Beberapa waktu yang lalu, selama seminggu tukang sayur yang setiap hari keliling kompleks absen jualan. Bingunglah saya. Bagaimana saya bisa belanja? Ada pasar tradisional dekat rumah. Tapi saya males juga kalau harus belanja ke sana. Apalagi kalau pagi-pagi sudah mendung, terus hujan.

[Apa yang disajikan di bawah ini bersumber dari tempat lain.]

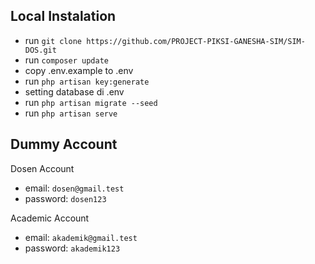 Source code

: ## Local Instalation

- run `git clone https://github.com/PROJECT-PIKSI-GANESHA-SIM/SIM-DOS.git`
- run `composer update`
- copy .env.example to .env
- run `php artisan key:generate`
- setting database di .env
- run `php artisan migrate --seed`
- run `php artisan serve`

## Dummy Account

Dosen Account
- email: `dosen@gmail.test`
- password: `dosen123`

Academic Account
- email: `akademik@gmail.test`
- password: `akademik123` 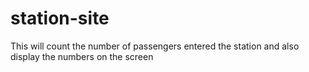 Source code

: # station-site
This will count the number of passengers entered the station and also display the numbers on the screen
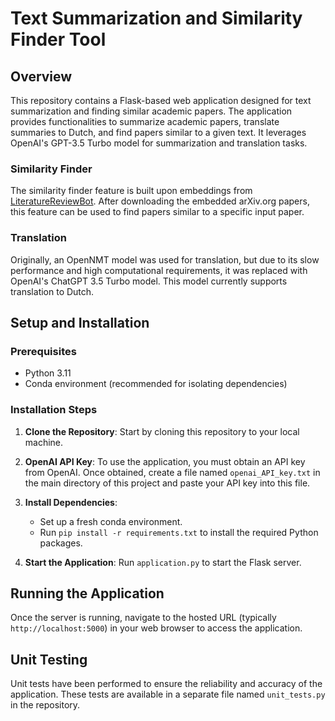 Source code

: # Text Summarization and Similarity Finder Tool

## Overview
This repository contains a Flask-based web application designed for text summarization and finding similar academic papers. The application provides functionalities to summarize academic papers, translate summaries to Dutch, and find papers similar to a given text. It leverages OpenAI's GPT-3.5 Turbo model for summarization and translation tasks.

### Similarity Finder
The similarity finder feature is built upon embeddings from [LiteratureReviewBot](https://github.com/daveshap/LiteratureReviewBot/tree/main). After downloading the embedded arXiv.org papers, this feature can be used to find papers similar to a specific input paper.

### Translation
Originally, an OpenNMT model was used for translation, but due to its slow performance and high computational requirements, it was replaced with OpenAI's ChatGPT 3.5 Turbo model. This model currently supports translation to Dutch.

## Setup and Installation

### Prerequisites
- Python 3.11
- Conda environment (recommended for isolating dependencies)

### Installation Steps
1. **Clone the Repository**: Start by cloning this repository to your local machine.

2. **OpenAI API Key**: To use the application, you must obtain an API key from OpenAI. Once obtained, create a file named `openai_API_key.txt` in the main directory of this project and paste your API key into this file.

3. **Install Dependencies**:
   - Set up a fresh conda environment.
   - Run `pip install -r requirements.txt` to install the required Python packages.

4. **Start the Application**: Run `application.py` to start the Flask server.

## Running the Application
Once the server is running, navigate to the hosted URL (typically `http://localhost:5000`) in your web browser to access the application.

## Unit Testing
Unit tests have been performed to ensure the reliability and accuracy of the application. These tests are available in a separate file named `unit_tests.py` in the repository. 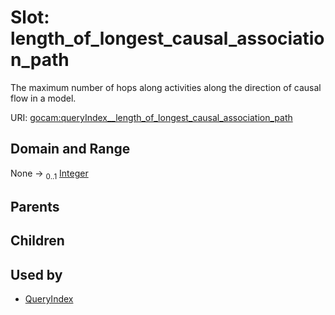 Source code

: 
# Slot: length_of_longest_causal_association_path

The maximum number of hops along activities along the direction of causal flow in a model.

URI: [gocam:queryIndex__length_of_longest_causal_association_path](https://w3id.org/gocam/queryIndex__length_of_longest_causal_association_path)


## Domain and Range

None &#8594;  <sub>0..1</sub> [Integer](types/Integer.md)

## Parents


## Children


## Used by

 * [QueryIndex](QueryIndex.md)
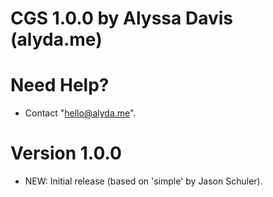 # CGS 1.0.0 by Alyssa Davis (alyda.me)

# Need Help?
- Contact "hello@alyda.me".

# Version 1.0.0
- NEW: Initial release (based on 'simple' by Jason Schuler). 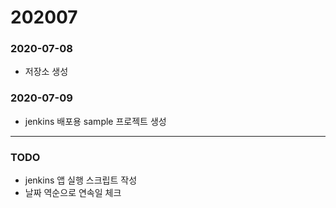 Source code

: # 202007

### 2020-07-08
- 저장소 생성

### 2020-07-09
- jenkins 배포용 sample 프로젝트 생성

---
### TODO
- jenkins 앱 실행 스크립트 작성
- 날짜 역순으로 연속일 체크
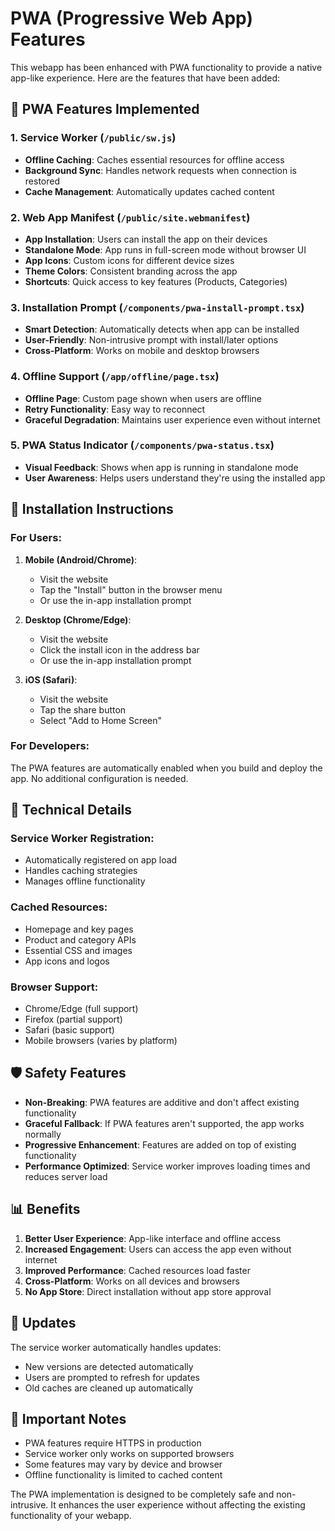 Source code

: # PWA (Progressive Web App) Features

This webapp has been enhanced with PWA functionality to provide a native app-like experience. Here are the features that have been added:

## 🚀 PWA Features Implemented

### 1. **Service Worker** (`/public/sw.js`)
- **Offline Caching**: Caches essential resources for offline access
- **Background Sync**: Handles network requests when connection is restored
- **Cache Management**: Automatically updates cached content

### 2. **Web App Manifest** (`/public/site.webmanifest`)
- **App Installation**: Users can install the app on their devices
- **Standalone Mode**: App runs in full-screen mode without browser UI
- **App Icons**: Custom icons for different device sizes
- **Theme Colors**: Consistent branding across the app
- **Shortcuts**: Quick access to key features (Products, Categories)

### 3. **Installation Prompt** (`/components/pwa-install-prompt.tsx`)
- **Smart Detection**: Automatically detects when app can be installed
- **User-Friendly**: Non-intrusive prompt with install/later options
- **Cross-Platform**: Works on mobile and desktop browsers

### 4. **Offline Support** (`/app/offline/page.tsx`)
- **Offline Page**: Custom page shown when users are offline
- **Retry Functionality**: Easy way to reconnect
- **Graceful Degradation**: Maintains user experience even without internet

### 5. **PWA Status Indicator** (`/components/pwa-status.tsx`)
- **Visual Feedback**: Shows when app is running in standalone mode
- **User Awareness**: Helps users understand they're using the installed app

## 📱 Installation Instructions

### For Users:
1. **Mobile (Android/Chrome)**:
   - Visit the website
   - Tap the "Install" button in the browser menu
   - Or use the in-app installation prompt

2. **Desktop (Chrome/Edge)**:
   - Visit the website
   - Click the install icon in the address bar
   - Or use the in-app installation prompt

3. **iOS (Safari)**:
   - Visit the website
   - Tap the share button
   - Select "Add to Home Screen"

### For Developers:
The PWA features are automatically enabled when you build and deploy the app. No additional configuration is needed.

## 🔧 Technical Details

### Service Worker Registration:
- Automatically registered on app load
- Handles caching strategies
- Manages offline functionality

### Cached Resources:
- Homepage and key pages
- Product and category APIs
- Essential CSS and images
- App icons and logos

### Browser Support:
- Chrome/Edge (full support)
- Firefox (partial support)
- Safari (basic support)
- Mobile browsers (varies by platform)

## 🛡️ Safety Features

- **Non-Breaking**: PWA features are additive and don't affect existing functionality
- **Graceful Fallback**: If PWA features aren't supported, the app works normally
- **Progressive Enhancement**: Features are added on top of existing functionality
- **Performance Optimized**: Service worker improves loading times and reduces server load

## 📊 Benefits

1. **Better User Experience**: App-like interface and offline access
2. **Increased Engagement**: Users can access the app even without internet
3. **Improved Performance**: Cached resources load faster
4. **Cross-Platform**: Works on all devices and browsers
5. **No App Store**: Direct installation without app store approval

## 🔄 Updates

The service worker automatically handles updates:
- New versions are detected automatically
- Users are prompted to refresh for updates
- Old caches are cleaned up automatically

## 🚨 Important Notes

- PWA features require HTTPS in production
- Service worker only works on supported browsers
- Some features may vary by device and browser
- Offline functionality is limited to cached content

The PWA implementation is designed to be completely safe and non-intrusive. It enhances the user experience without affecting the existing functionality of your webapp.  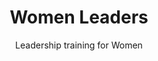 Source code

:---
title: Women Leaders
hero: Women Leaders
heroImage: womenTrainingGroupEMIT.webp
bookCover: womenTrainingBook.png
curriculumSprite: sprite-womenLeaders.jpg
subtitle: Leadership training for Women
id: 2
objective_markdown: Paragraph describing the objective for this program. For example - when you have completed this program you will be able to...
motivation: "Why EMIT chose to develop this program. eg. The role of women in Africa is etc."
status: current

entrance: Explain the entrance requirements for this program
delivery: Describe how the program is delivered
duration: How long will it take to complete the program
assessment: Describe how the program is assessed
certification: Description of the certification for this program
graduation: Describe the graduation event

description_markdown: >-
  Introductory Paragraph for this curriculum. Sapien iusto curae porttitor facilisis odio quaerat felis? Cursus sagittis facilisi lorem qui voluptatibus, aliquam. Felis tortor deleniti ac! Feugiat auctor exercitation sequi, cum feugiat, eiusmod, pretium.

curricula:
  - title: Basic Computer skills
    objective: A short paragraph describing objective of this section
  - title: Biblical Worldview
    objective: A short paragraph describing objective of this section
  - title: Business skills 1
    objective: Paragraph describing objective of this section
  - title: Business skills 2
    objective: Paragraph describing objective of this section
  - title: Emotional Wellness 1
    objective: Paragraph describing objective of this section
  - title: Emotional Wellness 2
    objective: Paragraph describing objective of this section
  - title: Family
    objective: Paragraph describing objective of this section
  - title: Gender Theory
    objective: Paragraph describing objective of this section
  - title: Introduction to Leadership
    objective: Paragraph describing objective of this section
  - title: Life skills 1
    objective: Paragraph describing objective of this section
  - title: Life skills 2
    objective: Paragraph describing objective of this section
  - title: In the workplace
    objective: Paragraph describing objective of this section
  - title: The Kingdom of God
    objective: Paragraph describing objective of this section
  - title: Women & the Law
    objective: Paragraph describing objective of this section
--- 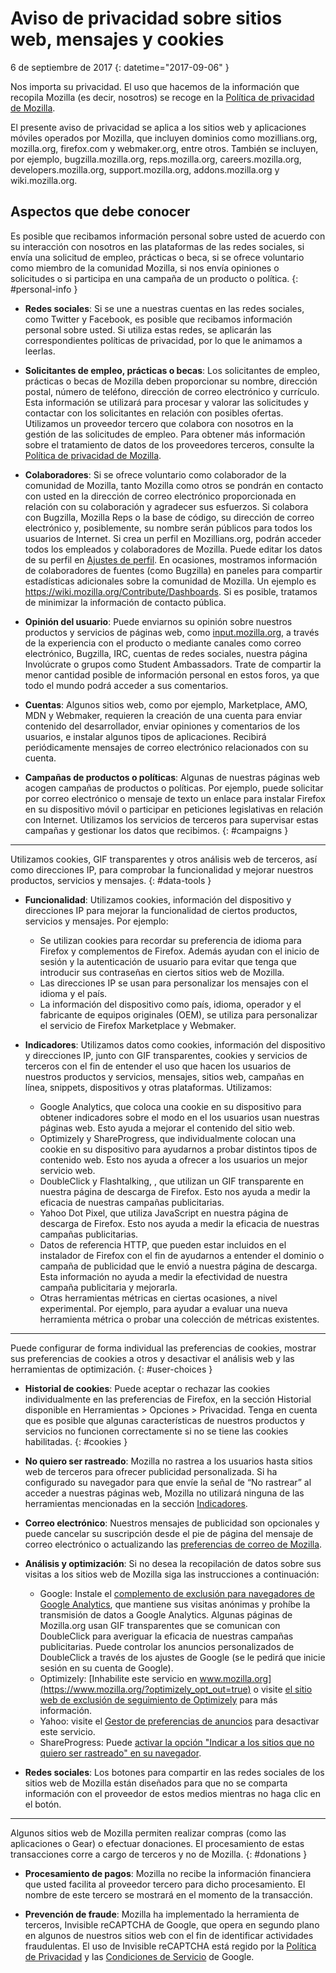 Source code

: # Aviso de privacidad sobre sitios web, mensajes y cookies

6 de septiembre de 2017
{: datetime="2017-09-06" }

Nos importa su privacidad. El uso que hacemos de la información que recopila Mozilla (es decir, nosotros) se recoge en la [Política de privacidad de Mozilla](https://www.mozilla.org/privacy/).

El presente aviso de privacidad se aplica a los sitios web y aplicaciones móviles operados por Mozilla,
que incluyen dominios como mozillians.org, mozilla.org, firefox.com y webmaker.org, entre otros. También se incluyen, por ejemplo, bugzilla.mozilla.org, reps.mozilla.org, careers.mozilla.org, developers.mozilla.org, support.mozilla.org, addons.mozilla.org y wiki.mozilla.org.

## Aspectos que debe conocer

Es posible que recibamos información personal sobre usted de acuerdo con su interacción con nosotros en las plataformas de las redes sociales, si envía una solicitud de empleo, prácticas o beca, si se ofrece voluntario como miembro de la comunidad Mozilla, si nos envía opiniones o solicitudes o si participa en una campaña de un producto o política.
{: #personal-info }

* **Redes sociales**: Si se une a nuestras cuentas en las redes sociales, como Twitter y Facebook, es posible que recibamos información personal sobre usted. Si utiliza estas redes, se aplicarán las correspondientes políticas de privacidad, por lo que le animamos a leerlas.

* **Solicitantes de empleo, prácticas o becas**: Los solicitantes de empleo, prácticas o becas de Mozilla deben proporcionar su nombre, dirección postal, número de teléfono, dirección de correo electrónico y currículo. Esta información se utilizará para procesar y valorar las solicitudes y contactar con los solicitantes en relación con posibles ofertas. Utilizamos un proveedor tercero que colabora con nosotros en la gestión de las solicitudes de empleo. Para obtener más información sobre el tratamiento de datos de los proveedores terceros, consulte la [Política de privacidad de Mozilla](https://www.mozilla.org/privacy/).

* **Colaboradores**: Si se ofrece voluntario como colaborador de la comunidad de Mozilla, tanto Mozilla como otros se pondrán en contacto con usted en la dirección de correo electrónico proporcionada en relación con su colaboración y agradecer sus esfuerzos. Si colabora con Bugzilla, Mozilla Reps o la base de código, su dirección de correo electrónico y, posiblemente, su nombre serán públicos para todos los usuarios de Internet. Si crea un perfil en Mozillians.org, podrán acceder todos los empleados y colaboradores de Mozilla. Puede editar los datos de su perfil en [Ajustes de perfil](https://mozillians.org/user/edit). En ocasiones, mostramos información de colaboradores de fuentes (como Bugzilla) en paneles para compartir estadísticas adicionales sobre la comunidad de Mozilla. Un ejemplo es <https://wiki.mozilla.org/Contribute/Dashboards>. Si es posible, tratamos de minimizar la información de contacto pública.

* **Opinión del usuario**:  Puede enviarnos su opinión sobre nuestros productos y servicios de páginas web, como [input.mozilla.org](https://input.mozilla.org/), a través de la experiencia con el producto o mediante canales como correo electrónico, Bugzilla, IRC, cuentas de redes sociales, nuestra página Involúcrate o grupos como Student Ambassadors. Trate de compartir la menor cantidad posible de información personal en estos foros, ya que todo el mundo podrá acceder a sus comentarios.

* **Cuentas**: Algunos sitios web, como por ejemplo, Marketplace, AMO, MDN y Webmaker, requieren la creación de una cuenta para enviar contenido del desarrollador, enviar opiniones y comentarios de los usuarios, e instalar algunos tipos de aplicaciones.  Recibirá periódicamente mensajes de correo electrónico relacionados con su cuenta.

* **Campañas de productos o políticas**: Algunas de nuestras páginas web acogen campañas de productos o políticas. Por ejemplo, puede solicitar por correo electrónico o mensaje de texto un enlace para instalar Firefox en su dispositivo móvil o participar en peticiones legislativas en relación con Internet. Utilizamos los servicios de terceros para supervisar estas campañas y gestionar los datos que recibimos.
{: #campaigns }

---------------------------------------

Utilizamos cookies, GIF transparentes y otros análisis web de terceros, así como direcciones IP, para comprobar la funcionalidad y mejorar nuestros productos, servicios y mensajes.
{: #data-tools }

* **Funcionalidad**: Utilizamos cookies, información del dispositivo y direcciones IP para mejorar la funcionalidad de ciertos productos, servicios y mensajes. Por ejemplo:
    * Se utilizan cookies para recordar su preferencia de idioma para Firefox y complementos de Firefox. Además ayudan con el inicio de sesión y la autenticación de usuario para evitar que tenga que introducir sus contraseñas en ciertos sitios web de Mozilla.   
    * Las direcciones IP se usan para personalizar los mensajes con el idioma y el país.  
    * La información del dispositivo como país, idioma, operador y el fabricante de equipos originales (OEM), se utiliza para personalizar el servicio de Firefox Marketplace y Webmaker.

* **Indicadores**: Utilizamos datos como cookies, información del dispositivo y direcciones IP,  junto con GIF transparentes, cookies y servicios de terceros con el fin de entender el uso que hacen los usuarios de nuestros productos y servicios, mensajes, sitios web, campañas en línea, snippets, dispositivos y otras plataformas. Utilizamos:
    * Google Analytics, que coloca una cookie en su dispositivo para obtener indicadores sobre el modo en el los usuarios usan nuestras páginas web. Esto ayuda a mejorar el contenido del sitio web.   
    * Optimizely y ShareProgress, que individualmente colocan una cookie en su dispositivo para ayudarnos a probar distintos tipos de contenido web.  Esto nos ayuda a ofrecer a los usuarios un mejor servicio web.
    * DoubleClick y Flashtalking, , que utilizan un GIF transparente en nuestra página de descarga de Firefox.  Esto nos ayuda a medir la eficacia de nuestras campañas publicitarias.
    * Yahoo Dot Pixel, que utiliza JavaScript en nuestra página de descarga de Firefox. Esto nos ayuda a medir la eficacia de nuestras campañas publicitarias. 
    * Datos de referencia HTTP, que pueden estar incluidos en el instalador de Firefox con el fin de ayudarnos a entender el dominio o campaña de publicidad que le envió a nuestra página de descarga. Esta información no ayuda a medir la efectividad de nuestra campaña publicitaria y mejorarla.
    * Otras herramientas métricas en ciertas ocasiones, a nivel experimental. Por ejemplo, para ayudar a evaluar una nueva herramienta métrica o probar una colección de métricas existentes.

---------------------------------------

Puede configurar de forma individual las preferencias de cookies, mostrar sus preferencias de cookies a otros y desactivar el análisis web y las herramientas de optimización.
{: #user-choices }

* **Historial de cookies**: Puede aceptar o rechazar las cookies individualmente en las preferencias de Firefox, en la sección Historial disponible en Herramientas > Opciones > Privacidad. Tenga en cuenta que es posible que algunas características de nuestros productos y servicios no funcionen correctamente si no se tiene las cookies habilitadas.
{: #cookies }

* **No quiero ser rastreado**: Mozilla no rastrea a los usuarios hasta sitios web de terceros para ofrecer publicidad personalizada.  Si ha configurado su navegador para que envíe la señal de “No rastrear” al acceder a nuestras páginas web, Mozilla no utilizará ninguna de las herramientas mencionadas en la sección [Indicadores](#data-tools).

* **Correo electrónico**: Nuestros mensajes de publicidad son opcionales y puede cancelar su suscripción desde el pie de página del mensaje de correo electrónico o actualizando las [preferencias de correo de Mozilla](https://www.mozilla.org/newsletter/recovery/). 

* **Análisis y optimización**: Si no desea la recopilación de datos sobre sus visitas a los sitios web de Mozilla siga las instrucciones a continuación:
   *  Google: Instale el [complemento de exclusión para navegadores de Google Analytics](https://tools.google.com/dlpage/gaoptout), que mantiene sus visitas anónimas y prohíbe la transmisión de datos a Google Analytics. Algunas páginas de Mozilla.org usan GIF transparentes que se comunican con DoubleClick para averiguar la eficacia de nuestras campañas publicitarias. Puede controlar los anuncios personalizados de DoubleClick a través de los ajustes de Google (se le pedirá que inicie sesión en su cuenta de Google).
   *  Optimizely: [Inhabilite este servicio en www.mozilla.org](https://www.mozilla.org/?optimizely_opt_out=true) o visite [el sitio web de exclusión de seguimiento de Optimizely](https://www.optimizely.com/opt_out) para más información. 
    *  Yahoo: visite el [Gestor de preferencias de anuncios](https://aim.yahoo.com/aim/us/en/optout/) para desactivar este servicio.
   *  ShareProgress: Puede [activar la opción "Indicar a los sitios que no quiero ser rastreado" en su navegador](https://support.mozilla.org/kb/how-do-i-turn-do-not-track-feature).

* **Redes sociales**: Los botones para compartir en las redes sociales de los sitios web de Mozilla están diseñados para que no se comparta información con el proveedor de estos medios mientras no haga clic en el botón.

---------------------------------------

Algunos sitios web de Mozilla permiten realizar compras (como las aplicaciones o Gear) o efectuar donaciones. El procesamiento de estas transacciones corre a cargo de terceros y no de Mozilla.
{: #donations }

* **Procesamiento de pagos**:   Mozilla no recibe la información financiera que usted facilita al proveedor tercero para dicho procesamiento. El nombre de este tercero se mostrará en el momento de la transacción.

* **Prevención de fraude**:   Mozilla ha implementado la herramienta de terceros, Invisible reCAPTCHA de Google, que opera en segundo plano en algunos de nuestros sitios web con el fin de identificar actividades fraudulentas. El uso de Invisible reCAPTCHA está regido por la [Política de Privacidad](https://www.google.com/intl/es/policies/privacy/) y las [Condiciones de Servicio](https://www.google.com/intl/es/policies/terms/) de Google.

Sehari-hari, saya lebih sering belanja di tukang sayur. Walau rumah saya kebagian urutan terakhir, yang membuat saya paling-paling kebagian tempe tahu dan sayuran, tapi kehadiran abang tukang sayur ini sangat berguna buat orang yang males belanja ke pasar seperti saya. Selain itu, saya juga bisa pesan belanjaan. Harganya memang agak mahal sedikit dan suka terbatas. Tapi daripada capek jalan kaki atau tidak menemukan barang yang dicari padahal sudah keliling-keliling pasar, belanja di tukang sayur pun jadi alternatif utama buat saya.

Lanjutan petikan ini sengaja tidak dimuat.